После дачи Авдиева шла маленькая улочка, и если ее пересечь, то на углу стоит дача Геннадия Фиша. Он умер как-то неожиданно, не будучи человеком преклонного возраста. В память о нем у меня сохранилась книга о Норвегии – стране, в которой он часто бывал, хорошо знал и обстоятельно о ней написал.

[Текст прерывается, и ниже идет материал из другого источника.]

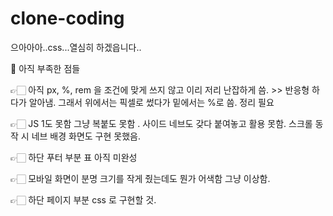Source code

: # clone-coding
으아아아..css...열심히 하겠읍니다..


📃 아직 부족한 점들 

👉🏻 아직 px, %, rem 을 조건에 맞게 쓰지 않고 이리 저리 난잡하게 씀. >> 반응형 하다가 알아냄. 그래서 위에서는 픽셀로 썼다가 밑에서는 %로 씀. 정리 필요

👉🏻 JS 1도 못함 그냥 복붙도 못함 . 사이드 네브도 갖다 붙여놓고 활용 못함. 스크롤 동작 시 네브 배경 화면도 구현 못했음.

👉🏻 하단 푸터 부분 표 아직 미완성

👉🏻 모바일 화면이 분명 크기를 작게 줬는데도 뭔가 어색함 그냥 이상함.

👉🏻  하단 페이지 부분 css 로 구현할 것.
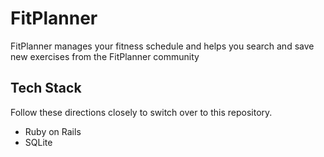 FitPlanner
=============================

FitPlanner manages your fitness schedule and helps you search and save new exercises from the FitPlanner community

Tech Stack
-----------------------

Follow these directions closely to switch over to this repository.

* Ruby on Rails
* SQLite
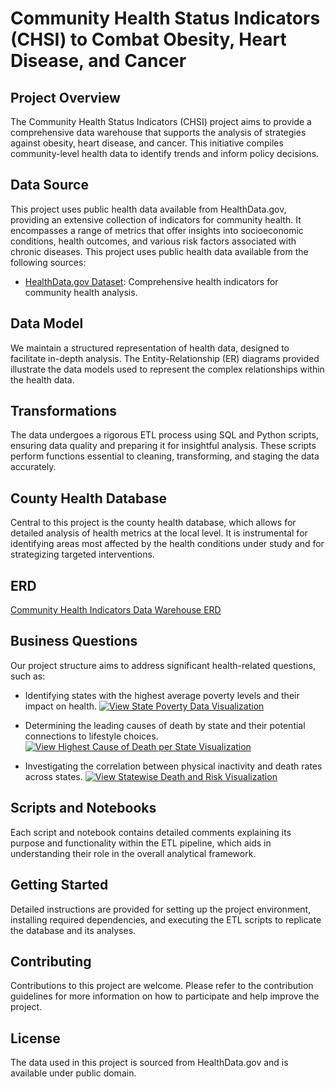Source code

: # Community Health Status Indicators (CHSI) to Combat Obesity, Heart Disease, and Cancer
## Project Overview
The Community Health Status Indicators (CHSI) project aims to provide a comprehensive data warehouse that supports the analysis of strategies against obesity, heart disease, and cancer. This initiative compiles community-level health data to identify trends and inform policy decisions.

## Data Source
This project uses public health data available from HealthData.gov, providing an extensive collection of indicators for community health. It encompasses a range of metrics that offer insights into socioeconomic conditions, health outcomes, and various risk factors associated with chronic diseases.
This project uses public health data available from the following sources:
- [HealthData.gov Dataset](https://data.world/us-hhs-gov/fcdb091a-3d47-4f43-a99c-19c9e95c8ca9): Comprehensive health indicators for community health analysis.

## Data Model
We maintain a structured representation of health data, designed to facilitate in-depth analysis. The Entity-Relationship (ER) diagrams provided illustrate the data models used to represent the complex relationships within the health data.

## Transformations
The data undergoes a rigorous ETL process using SQL and Python scripts, ensuring data quality and preparing it for insightful analysis. These scripts perform functions essential to cleaning, transforming, and staging the data accurately.

## County Health Database
Central to this project is the county health database, which allows for detailed analysis of health metrics at the local level. It is instrumental for identifying areas most affected by the health conditions under study and for strategizing targeted interventions.
## ERD
[Community Health Indicators Data Warehouse ERD](./Project%20ERD.pdf)


## Business Questions
Our project structure aims to address significant health-related questions, such as:

* Identifying states with the highest average poverty levels and their impact on health.
[![View State Poverty Data Visualization](https://public.tableau.com/thumb/views/StatePovertyData/Sheet2)](https://public.tableau.com/app/profile/rishabh.chaudhary3253/viz/StatePovertyData/Sheet2?publish=yes)



* Determining the leading causes of death by state and their potential connections to lifestyle choices.
[![View Highest Cause of Death per State Visualization](https://public.tableau.com/thumb/views/Highestcauseofdeathperstate/Sheet2)](https://public.tableau.com/app/profile/rishabh.chaudhary3253/viz/Highestcauseofdeathperstate/Sheet2?publish=yes)



  
* Investigating the correlation between physical inactivity and death rates across states.
 [![View Statewise Death and Risk Visualization](https://public.tableau.com/thumb/views/StatewiseDeathandRisk/Sheet3)](https://public.tableau.com/app/profile/rishabh.chaudhary3253/viz/StatewiseDeathandRisk/Sheet3)

  
## Scripts and Notebooks
Each script and notebook contains detailed comments explaining its purpose and functionality within the ETL pipeline, which aids in understanding their role in the overall analytical framework.

## Getting Started
Detailed instructions are provided for setting up the project environment, installing required dependencies, and executing the ETL scripts to replicate the database and its analyses.

## Contributing
Contributions to this project are welcome. Please refer to the contribution guidelines for more information on how to participate and help improve the project.

## License
The data used in this project is sourced from HealthData.gov and is available under public domain. 
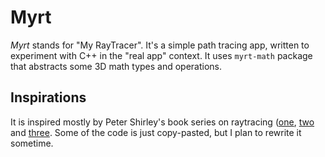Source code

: # Myrt

*Myrt* stands for "My RayTracer". It's a simple path tracing app, written to experiment with C++ in the "real app" context. It uses `myrt-math` package that abstracts some 3D math types and operations.

## Inspirations

It is inspired mostly by Peter Shirley's book series on raytracing ([one](https://www.amazon.com/Ray-Tracing-Weekend-Minibooks-Book-ebook/dp/B01B5AODD8/ref=asap_bc?ie=UTF8), [two](https://www.amazon.com/Ray-Tracing-Next-Week-Minibooks-ebook/dp/B01CO7PQ8C/ref=asap_bc?ie=UTF8) and [three](https://www.amazon.com/Ray-Tracing-Rest-Your-Minibooks-ebook/dp/B01DN58P8C/ref=asap_bc?ie=UTF8). Some of the code is just copy-pasted, but I plan to rewrite it sometime.
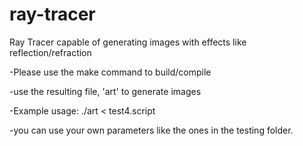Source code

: # ray-tracer
Ray Tracer capable of generating images with effects like reflection/refraction

-Please use the make command to build/compile <br />

-use the resulting file, 'art' to generate images <br />

-Example usage: ./art < test4.script  

-you can use your own parameters like the ones in the testing folder.  


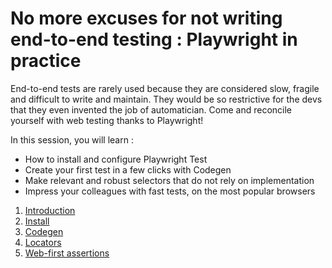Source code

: # No more excuses for not writing end-to-end testing : Playwright in practice

End-to-end tests are rarely used because they are considered slow, fragile and difficult to write and maintain. They would be so restrictive for the devs that they even invented the job of automatician. Come and reconcile yourself with web testing thanks to Playwright! 
  
In this session, you will learn :
- How to install and configure Playwright Test
- Create your first test in a few clicks with Codegen
- Make relevant and robust selectors that do not rely on implementation
- Impress your colleagues with fast tests, on the most popular browsers

1. [Introduction](docs/introduction/README.md)
2. [Install](docs/install/README.md)
3. [Codegen](./docs/codegen/README.md)
4. [Locators](docs/locators/README.md)
5. [Web-first assertions](docs/web-first-assertions/README.md)
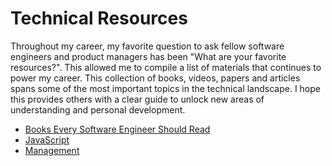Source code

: # Technical Resources

Throughout my career, my favorite question to ask fellow software engineers and product managers has been "What are your favorite resources?". This allowed me to compile a list of materials that continues to power my career. This collection of books, videos, papers and articles spans some of the most important topics in the technical landscape. I hope this provides others with a clear guide to unlock new areas of understanding and personal development.


 - [Books Every Software Engineer Should Read](books.md)
 - [JavaScript](javascript.md)
 - [Management](management.md)
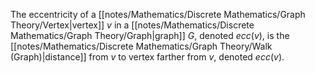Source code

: The eccentricity of a [[notes/Mathematics/Discrete Mathematics/Graph Theory/Vertex|vertex]] $v$ in a [[notes/Mathematics/Discrete Mathematics/Graph Theory/Graph|graph]] $G$, denoted $ecc(v)$, is the [[notes/Mathematics/Discrete Mathematics/Graph Theory/Walk (Graph)|distance]] from $v$ to vertex farther from $v$, denoted $ecc(v)$.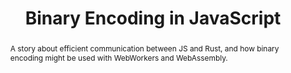 ---
title: "Binary Encoding in JavaScript"
speaker: Simon Korzunov
event: CascadiaJS 2019
tags: ["web assembly"]
abstract: "A story about efficient communication between JS and Rust, and how binary encoding might be used with WebWorkers and WebAssembly."
layout: talk
---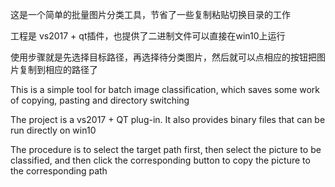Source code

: 这是一个简单的批量图片分类工具，节省了一些复制粘贴切换目录的工作

工程是 vs2017 + qt插件，也提供了二进制文件可以直接在win10上运行

使用步骤就是先选择目标路径，再选择待分类图片，然后就可以点相应的按钮把图片复制到相应的路径了

This is a simple tool for batch image classification, which saves some work of copying, pasting and directory switching

The project is a vs2017 + QT plug-in. It also provides binary files that can be run directly on win10

The procedure is to select the target path first, then select the picture to be classified, and then click the corresponding button to copy the picture to the corresponding path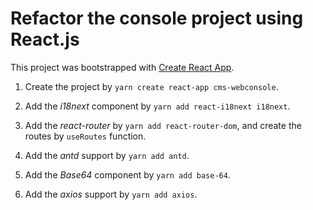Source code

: # Refactor the console project using React.js

This project was bootstrapped with [Create React App](https://github.com/facebook/create-react-app).

1. Create the project by `yarn create react-app cms-webconsole`.   

2. Add the *i18next* component by `yarn add react-i18next i18next`.    

3. Add the *react-router* by `yarn add react-router-dom`, and create the routes by `useRoutes` function.   

4. Add the *antd* support by `yarn add antd`.

5. Add the *Base64* component by `yarn add base-64`.

6. Add the *axios* support by `yarn add axios`.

Со многими в поселке я был знаком, что называется, шапочно. С самого начала между нами было джентльменское соглашение – не ходить друг к другу в гости. Наши дачи, по идее, не предназначались только для отдыха, а в первую голову считались рабочим местом. И это было именно так. Суматошная Москва со своими бесчисленными мелкими делами, без умолку дребезжащим телефоном, непременными посетителями, собраниями, заседаниями, совещаниями, да и просто уличным гулом для многих малоподходящее место для работы – невозможно сосредоточиться. Я написал «для многих», так как лично мне вся эта чехарда почти никогда не мешала. Я обладал счастливым свойством отключать уши, если в уме вертится что-то соблазнительное для работы. Думаю, буду обладать этим свойством и в дальнейшем. Писатели, которым мешает даже карканье ворон, вызывают у меня подозрение.
– Дима, не греми посудой, ко мне идет гениальная мысль, – такую реплику однажды бросила своему мужу Наталья Сац, когда тот мыл посуду, а мы с ней говорили о делах строящегося в Алма-Ате театра для детей и юношества.
Впрочем, я всегда стараюсь считаться со свойствами других людей. Совсем не хочу походить на других и был бы в ужасе, если бы другие походили на меня. Разнообразие – вот радость жизни. Киплинг заметил: «Нас привлекает только новое, если старое не достигло степени любви». На даче писать хорошо, но можно понять и Флобера, который задергивал шторы на окнах своей виллы в Круассе, так как считал, что природа подчеркивает бессмысленность его труда. Как говорится, куда ни кинь, все клин.